**Activity:** For the records that follow, work out how many lines include "guymodscientist" and give only that count.

[Saved data entries]
= = = =

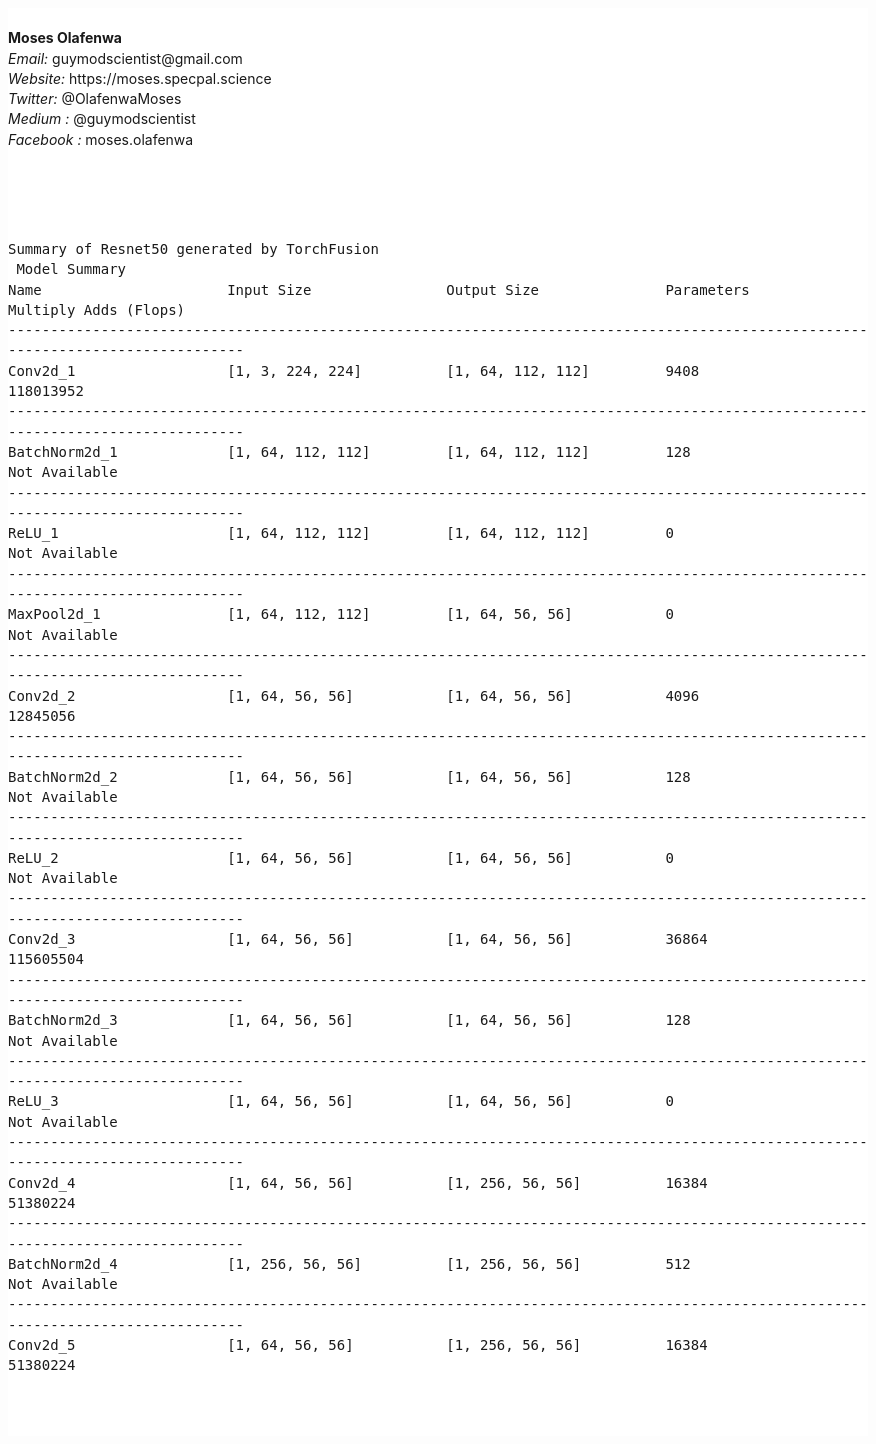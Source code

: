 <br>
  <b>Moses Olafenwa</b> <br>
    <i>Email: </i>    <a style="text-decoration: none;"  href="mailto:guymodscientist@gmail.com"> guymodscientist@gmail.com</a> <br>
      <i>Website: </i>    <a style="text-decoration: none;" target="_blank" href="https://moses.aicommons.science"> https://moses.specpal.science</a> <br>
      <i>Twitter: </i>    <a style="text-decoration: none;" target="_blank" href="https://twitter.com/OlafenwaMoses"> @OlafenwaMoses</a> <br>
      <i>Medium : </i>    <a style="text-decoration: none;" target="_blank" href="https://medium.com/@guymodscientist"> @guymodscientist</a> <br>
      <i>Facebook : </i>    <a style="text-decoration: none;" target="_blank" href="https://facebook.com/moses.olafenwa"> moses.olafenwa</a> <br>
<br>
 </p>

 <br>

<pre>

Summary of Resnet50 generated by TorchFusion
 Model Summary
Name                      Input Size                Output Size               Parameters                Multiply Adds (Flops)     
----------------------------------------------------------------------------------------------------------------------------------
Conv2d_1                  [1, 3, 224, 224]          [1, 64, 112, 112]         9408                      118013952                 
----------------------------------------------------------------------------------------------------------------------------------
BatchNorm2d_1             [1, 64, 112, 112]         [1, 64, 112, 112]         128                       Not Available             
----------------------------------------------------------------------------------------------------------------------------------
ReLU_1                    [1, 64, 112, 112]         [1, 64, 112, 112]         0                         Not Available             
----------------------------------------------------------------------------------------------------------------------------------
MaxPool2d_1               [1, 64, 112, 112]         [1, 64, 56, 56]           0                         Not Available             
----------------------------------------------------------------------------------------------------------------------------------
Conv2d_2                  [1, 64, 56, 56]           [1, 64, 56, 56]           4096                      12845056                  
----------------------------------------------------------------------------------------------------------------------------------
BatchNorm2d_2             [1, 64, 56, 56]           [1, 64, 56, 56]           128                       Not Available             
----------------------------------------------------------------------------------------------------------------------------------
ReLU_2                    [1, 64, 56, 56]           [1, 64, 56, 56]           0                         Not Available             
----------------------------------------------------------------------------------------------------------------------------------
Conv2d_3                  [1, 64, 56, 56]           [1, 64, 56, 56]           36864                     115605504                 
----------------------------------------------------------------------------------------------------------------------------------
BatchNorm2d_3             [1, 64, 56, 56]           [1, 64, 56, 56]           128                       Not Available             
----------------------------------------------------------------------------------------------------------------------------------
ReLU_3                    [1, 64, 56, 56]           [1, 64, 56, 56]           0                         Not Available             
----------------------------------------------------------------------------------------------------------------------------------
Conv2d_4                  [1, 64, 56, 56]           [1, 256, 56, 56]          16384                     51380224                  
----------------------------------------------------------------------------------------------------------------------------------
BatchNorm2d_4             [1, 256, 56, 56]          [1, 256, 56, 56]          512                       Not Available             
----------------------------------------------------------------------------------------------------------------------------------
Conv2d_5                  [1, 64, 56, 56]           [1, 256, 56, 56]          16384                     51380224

= = = =

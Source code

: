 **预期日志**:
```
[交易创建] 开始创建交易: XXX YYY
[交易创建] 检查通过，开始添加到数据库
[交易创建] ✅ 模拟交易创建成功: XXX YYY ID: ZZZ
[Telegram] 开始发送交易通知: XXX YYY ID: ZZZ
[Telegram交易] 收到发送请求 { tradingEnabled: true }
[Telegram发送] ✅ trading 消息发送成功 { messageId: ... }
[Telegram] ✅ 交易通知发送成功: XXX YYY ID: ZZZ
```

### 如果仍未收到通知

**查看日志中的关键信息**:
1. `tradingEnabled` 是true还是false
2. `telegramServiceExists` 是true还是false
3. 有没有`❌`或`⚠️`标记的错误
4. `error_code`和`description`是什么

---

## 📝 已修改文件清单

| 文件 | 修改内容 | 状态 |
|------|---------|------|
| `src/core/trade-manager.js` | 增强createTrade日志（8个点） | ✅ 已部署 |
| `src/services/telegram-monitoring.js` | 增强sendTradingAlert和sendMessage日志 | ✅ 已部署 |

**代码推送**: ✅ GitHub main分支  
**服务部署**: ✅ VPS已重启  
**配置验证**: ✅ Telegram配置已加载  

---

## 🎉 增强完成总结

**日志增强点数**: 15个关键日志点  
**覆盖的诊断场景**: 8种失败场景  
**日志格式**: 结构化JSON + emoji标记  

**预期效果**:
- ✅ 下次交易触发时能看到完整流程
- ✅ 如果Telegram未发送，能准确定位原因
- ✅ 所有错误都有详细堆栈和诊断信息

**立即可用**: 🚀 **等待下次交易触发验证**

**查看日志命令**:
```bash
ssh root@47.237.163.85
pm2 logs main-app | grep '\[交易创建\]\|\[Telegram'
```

= = = =

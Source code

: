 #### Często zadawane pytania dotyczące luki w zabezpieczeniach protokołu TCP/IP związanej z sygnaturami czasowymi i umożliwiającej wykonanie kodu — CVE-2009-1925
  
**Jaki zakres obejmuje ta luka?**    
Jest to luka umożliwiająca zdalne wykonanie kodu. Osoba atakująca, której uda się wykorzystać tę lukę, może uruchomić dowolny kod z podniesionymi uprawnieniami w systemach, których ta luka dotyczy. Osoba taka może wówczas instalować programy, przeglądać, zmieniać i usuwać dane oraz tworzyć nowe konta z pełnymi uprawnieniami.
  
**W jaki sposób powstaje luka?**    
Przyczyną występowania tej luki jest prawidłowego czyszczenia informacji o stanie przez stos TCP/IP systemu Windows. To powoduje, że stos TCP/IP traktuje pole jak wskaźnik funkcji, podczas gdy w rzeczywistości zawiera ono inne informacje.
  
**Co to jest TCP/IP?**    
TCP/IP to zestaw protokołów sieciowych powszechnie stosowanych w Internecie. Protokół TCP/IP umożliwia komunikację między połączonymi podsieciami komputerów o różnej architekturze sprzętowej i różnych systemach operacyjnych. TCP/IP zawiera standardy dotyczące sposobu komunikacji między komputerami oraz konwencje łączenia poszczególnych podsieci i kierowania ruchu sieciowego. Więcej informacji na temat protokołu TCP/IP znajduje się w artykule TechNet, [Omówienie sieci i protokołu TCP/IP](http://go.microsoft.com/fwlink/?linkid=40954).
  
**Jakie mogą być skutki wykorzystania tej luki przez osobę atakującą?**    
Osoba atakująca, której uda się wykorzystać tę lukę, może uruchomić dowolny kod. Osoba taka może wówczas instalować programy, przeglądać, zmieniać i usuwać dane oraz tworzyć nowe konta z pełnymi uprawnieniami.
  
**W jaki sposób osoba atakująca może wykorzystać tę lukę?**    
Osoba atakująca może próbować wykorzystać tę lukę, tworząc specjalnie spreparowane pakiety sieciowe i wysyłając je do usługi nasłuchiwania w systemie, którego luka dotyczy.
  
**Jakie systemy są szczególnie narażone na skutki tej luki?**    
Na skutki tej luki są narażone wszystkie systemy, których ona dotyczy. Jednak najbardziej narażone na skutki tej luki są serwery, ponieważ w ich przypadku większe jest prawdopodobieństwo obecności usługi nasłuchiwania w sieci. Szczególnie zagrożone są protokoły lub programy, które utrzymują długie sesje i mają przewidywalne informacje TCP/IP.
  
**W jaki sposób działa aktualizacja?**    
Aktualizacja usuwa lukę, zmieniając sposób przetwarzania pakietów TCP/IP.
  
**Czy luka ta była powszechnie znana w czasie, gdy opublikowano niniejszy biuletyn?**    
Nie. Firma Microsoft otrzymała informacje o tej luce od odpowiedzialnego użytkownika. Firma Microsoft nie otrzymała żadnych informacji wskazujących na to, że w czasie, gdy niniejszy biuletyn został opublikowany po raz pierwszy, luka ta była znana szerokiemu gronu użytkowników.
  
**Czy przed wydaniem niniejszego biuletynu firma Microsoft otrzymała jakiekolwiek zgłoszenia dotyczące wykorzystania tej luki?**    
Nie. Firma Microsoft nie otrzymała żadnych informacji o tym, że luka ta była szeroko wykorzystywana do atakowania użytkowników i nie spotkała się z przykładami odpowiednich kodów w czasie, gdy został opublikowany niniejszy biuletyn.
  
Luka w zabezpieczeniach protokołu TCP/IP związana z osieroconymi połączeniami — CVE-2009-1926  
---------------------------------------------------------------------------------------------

= = = =

**Response to this exercise:** 2